• _INPUT_:
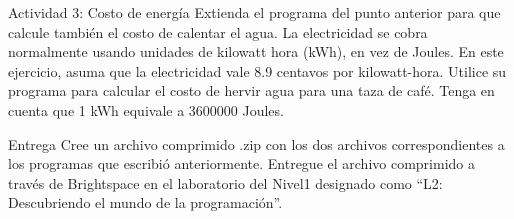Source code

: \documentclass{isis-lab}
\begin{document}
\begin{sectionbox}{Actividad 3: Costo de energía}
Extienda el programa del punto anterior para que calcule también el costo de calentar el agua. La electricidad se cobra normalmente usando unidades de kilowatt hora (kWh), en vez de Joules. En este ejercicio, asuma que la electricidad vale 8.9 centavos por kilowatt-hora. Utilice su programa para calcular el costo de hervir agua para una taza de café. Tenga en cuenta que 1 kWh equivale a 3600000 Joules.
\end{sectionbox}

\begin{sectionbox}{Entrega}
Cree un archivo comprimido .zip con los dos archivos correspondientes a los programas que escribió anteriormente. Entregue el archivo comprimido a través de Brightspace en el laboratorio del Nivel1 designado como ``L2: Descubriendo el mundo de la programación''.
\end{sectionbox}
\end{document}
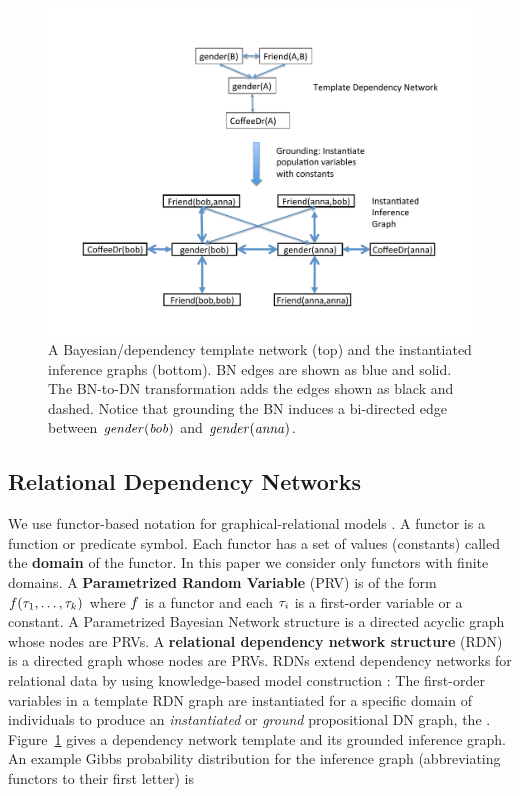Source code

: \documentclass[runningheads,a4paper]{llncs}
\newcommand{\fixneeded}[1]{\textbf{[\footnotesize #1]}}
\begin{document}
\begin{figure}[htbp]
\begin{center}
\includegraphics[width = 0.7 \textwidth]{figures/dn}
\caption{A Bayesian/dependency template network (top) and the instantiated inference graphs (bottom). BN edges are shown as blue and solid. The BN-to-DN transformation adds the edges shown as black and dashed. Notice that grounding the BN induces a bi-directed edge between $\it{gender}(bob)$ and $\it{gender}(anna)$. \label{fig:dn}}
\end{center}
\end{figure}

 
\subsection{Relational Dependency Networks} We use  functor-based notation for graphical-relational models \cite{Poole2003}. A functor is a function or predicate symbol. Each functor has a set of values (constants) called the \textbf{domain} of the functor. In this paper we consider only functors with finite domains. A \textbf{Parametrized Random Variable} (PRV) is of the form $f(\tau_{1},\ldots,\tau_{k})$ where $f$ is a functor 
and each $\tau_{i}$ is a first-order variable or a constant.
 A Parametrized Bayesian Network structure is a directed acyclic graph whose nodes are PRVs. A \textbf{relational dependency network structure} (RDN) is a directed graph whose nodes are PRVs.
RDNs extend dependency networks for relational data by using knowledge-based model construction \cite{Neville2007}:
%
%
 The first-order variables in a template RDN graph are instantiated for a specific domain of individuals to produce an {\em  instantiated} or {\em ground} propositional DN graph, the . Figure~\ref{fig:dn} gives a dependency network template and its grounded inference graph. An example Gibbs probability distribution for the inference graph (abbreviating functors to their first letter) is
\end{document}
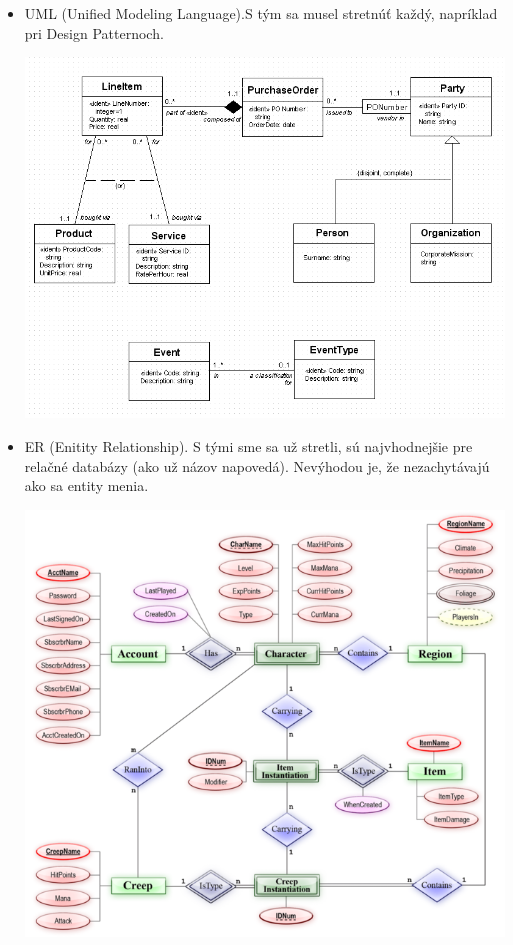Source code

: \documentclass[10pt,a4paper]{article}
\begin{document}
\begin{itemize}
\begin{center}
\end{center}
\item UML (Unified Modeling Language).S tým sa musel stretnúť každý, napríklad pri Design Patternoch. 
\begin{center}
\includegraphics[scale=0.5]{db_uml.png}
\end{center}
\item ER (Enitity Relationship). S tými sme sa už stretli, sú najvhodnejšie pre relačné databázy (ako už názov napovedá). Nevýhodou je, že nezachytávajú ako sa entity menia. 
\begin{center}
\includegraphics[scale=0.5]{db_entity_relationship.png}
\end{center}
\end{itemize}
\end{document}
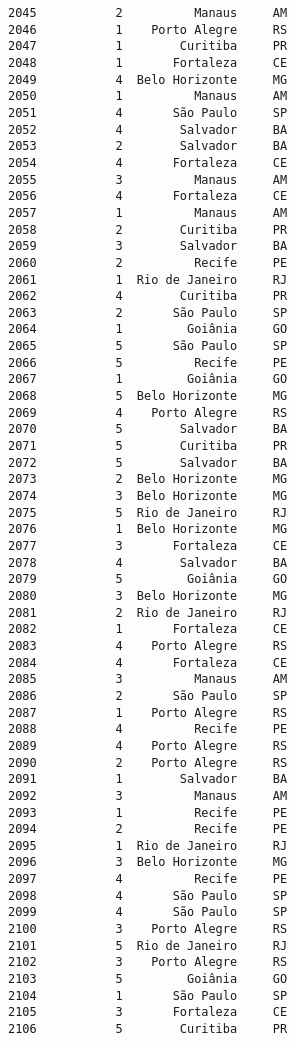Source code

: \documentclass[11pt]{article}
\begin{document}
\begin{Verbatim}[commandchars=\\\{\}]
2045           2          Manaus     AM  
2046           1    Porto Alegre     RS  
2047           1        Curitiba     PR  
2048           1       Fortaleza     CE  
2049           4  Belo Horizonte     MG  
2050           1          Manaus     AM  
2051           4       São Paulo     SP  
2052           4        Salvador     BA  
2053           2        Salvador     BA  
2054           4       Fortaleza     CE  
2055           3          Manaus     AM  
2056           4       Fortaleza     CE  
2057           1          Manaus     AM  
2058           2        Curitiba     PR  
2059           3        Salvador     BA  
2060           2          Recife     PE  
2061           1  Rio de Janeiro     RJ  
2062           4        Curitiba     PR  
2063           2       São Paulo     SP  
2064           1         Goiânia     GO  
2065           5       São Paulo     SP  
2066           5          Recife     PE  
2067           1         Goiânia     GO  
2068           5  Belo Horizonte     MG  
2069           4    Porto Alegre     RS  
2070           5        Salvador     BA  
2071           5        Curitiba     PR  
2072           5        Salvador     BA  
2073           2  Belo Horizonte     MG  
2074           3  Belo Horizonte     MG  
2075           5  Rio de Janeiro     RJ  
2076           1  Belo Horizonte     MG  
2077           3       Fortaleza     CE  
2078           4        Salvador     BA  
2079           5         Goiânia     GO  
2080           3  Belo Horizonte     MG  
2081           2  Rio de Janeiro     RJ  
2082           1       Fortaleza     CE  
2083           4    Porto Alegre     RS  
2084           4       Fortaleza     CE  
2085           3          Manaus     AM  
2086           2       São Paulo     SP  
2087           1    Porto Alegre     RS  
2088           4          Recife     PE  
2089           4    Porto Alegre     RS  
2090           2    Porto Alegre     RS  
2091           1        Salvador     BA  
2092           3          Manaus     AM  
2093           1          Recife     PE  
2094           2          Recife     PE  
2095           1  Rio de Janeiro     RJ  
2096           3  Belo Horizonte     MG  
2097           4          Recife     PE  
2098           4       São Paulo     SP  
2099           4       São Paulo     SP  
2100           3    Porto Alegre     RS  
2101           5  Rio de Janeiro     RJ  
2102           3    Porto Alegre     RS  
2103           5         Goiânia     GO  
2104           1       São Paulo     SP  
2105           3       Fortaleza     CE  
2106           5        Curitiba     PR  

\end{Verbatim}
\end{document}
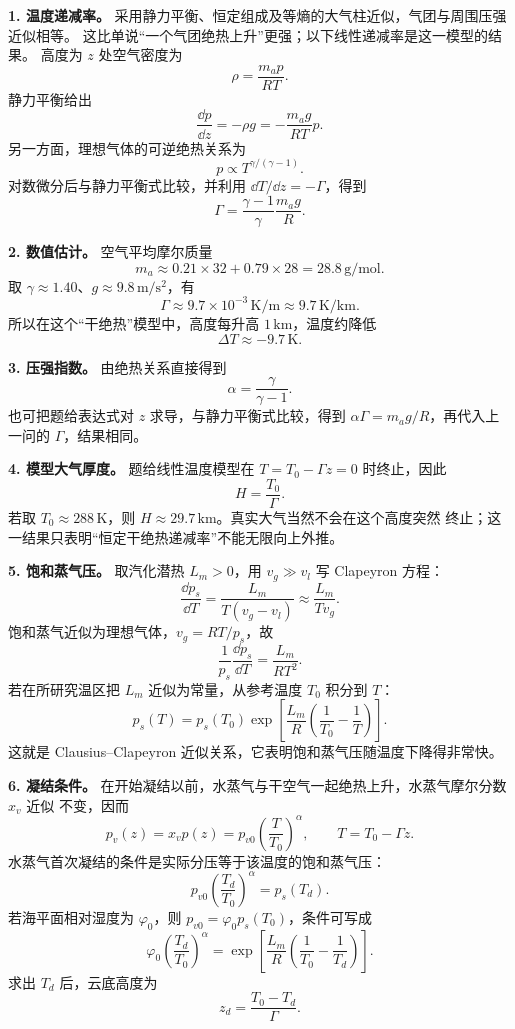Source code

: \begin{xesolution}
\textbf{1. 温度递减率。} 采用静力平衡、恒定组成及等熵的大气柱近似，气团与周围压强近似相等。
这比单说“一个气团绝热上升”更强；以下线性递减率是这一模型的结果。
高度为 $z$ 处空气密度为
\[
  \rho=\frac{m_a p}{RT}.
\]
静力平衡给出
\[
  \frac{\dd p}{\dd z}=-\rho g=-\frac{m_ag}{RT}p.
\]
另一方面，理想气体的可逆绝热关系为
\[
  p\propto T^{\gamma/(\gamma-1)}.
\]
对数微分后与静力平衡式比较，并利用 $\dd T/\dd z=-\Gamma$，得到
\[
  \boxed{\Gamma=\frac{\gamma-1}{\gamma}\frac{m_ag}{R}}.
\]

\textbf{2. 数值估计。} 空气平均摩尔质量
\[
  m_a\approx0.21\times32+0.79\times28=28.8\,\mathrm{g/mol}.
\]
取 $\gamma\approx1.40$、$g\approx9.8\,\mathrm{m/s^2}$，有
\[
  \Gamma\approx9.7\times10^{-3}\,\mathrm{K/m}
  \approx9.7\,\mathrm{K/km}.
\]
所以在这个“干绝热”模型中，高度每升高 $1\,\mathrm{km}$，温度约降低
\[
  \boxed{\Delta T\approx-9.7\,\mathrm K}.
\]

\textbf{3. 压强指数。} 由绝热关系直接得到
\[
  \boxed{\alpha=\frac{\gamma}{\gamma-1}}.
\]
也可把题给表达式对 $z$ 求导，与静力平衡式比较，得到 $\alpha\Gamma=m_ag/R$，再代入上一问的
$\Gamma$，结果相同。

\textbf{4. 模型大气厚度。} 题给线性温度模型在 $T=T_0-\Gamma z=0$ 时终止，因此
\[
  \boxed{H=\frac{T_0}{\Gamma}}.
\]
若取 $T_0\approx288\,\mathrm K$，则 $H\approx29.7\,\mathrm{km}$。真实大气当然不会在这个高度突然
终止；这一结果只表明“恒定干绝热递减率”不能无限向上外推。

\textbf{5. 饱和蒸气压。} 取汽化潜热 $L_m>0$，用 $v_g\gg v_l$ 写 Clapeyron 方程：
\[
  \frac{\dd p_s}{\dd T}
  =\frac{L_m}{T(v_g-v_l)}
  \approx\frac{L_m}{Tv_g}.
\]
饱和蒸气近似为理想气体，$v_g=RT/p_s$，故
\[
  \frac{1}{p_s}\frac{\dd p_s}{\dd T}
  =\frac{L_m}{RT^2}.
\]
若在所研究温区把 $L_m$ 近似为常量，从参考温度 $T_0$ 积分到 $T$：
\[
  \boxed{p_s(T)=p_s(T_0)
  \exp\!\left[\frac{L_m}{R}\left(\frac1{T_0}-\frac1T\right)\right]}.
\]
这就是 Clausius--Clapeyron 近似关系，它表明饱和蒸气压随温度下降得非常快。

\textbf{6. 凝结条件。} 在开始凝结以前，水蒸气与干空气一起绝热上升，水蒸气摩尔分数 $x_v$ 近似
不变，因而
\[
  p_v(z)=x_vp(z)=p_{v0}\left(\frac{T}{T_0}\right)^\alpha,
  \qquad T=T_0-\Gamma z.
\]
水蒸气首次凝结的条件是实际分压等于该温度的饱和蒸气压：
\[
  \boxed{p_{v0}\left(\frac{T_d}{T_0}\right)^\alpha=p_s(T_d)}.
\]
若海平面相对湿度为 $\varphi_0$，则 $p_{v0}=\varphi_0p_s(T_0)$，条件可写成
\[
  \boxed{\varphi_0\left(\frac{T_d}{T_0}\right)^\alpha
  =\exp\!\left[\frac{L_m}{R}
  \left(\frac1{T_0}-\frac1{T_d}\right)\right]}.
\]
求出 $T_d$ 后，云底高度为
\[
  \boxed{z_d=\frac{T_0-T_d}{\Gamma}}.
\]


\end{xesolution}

• _BRIEF_: Print the data exactly, from its first line to the line containing "3: Costo de", both included. Omit the pictures.

• _SOLUTION TO THIS EXERCISE_:
Source code

: \documentclass{isis-lab}
\begin{document}
\begin{sectionbox}{Actividad 3: Costo de energía}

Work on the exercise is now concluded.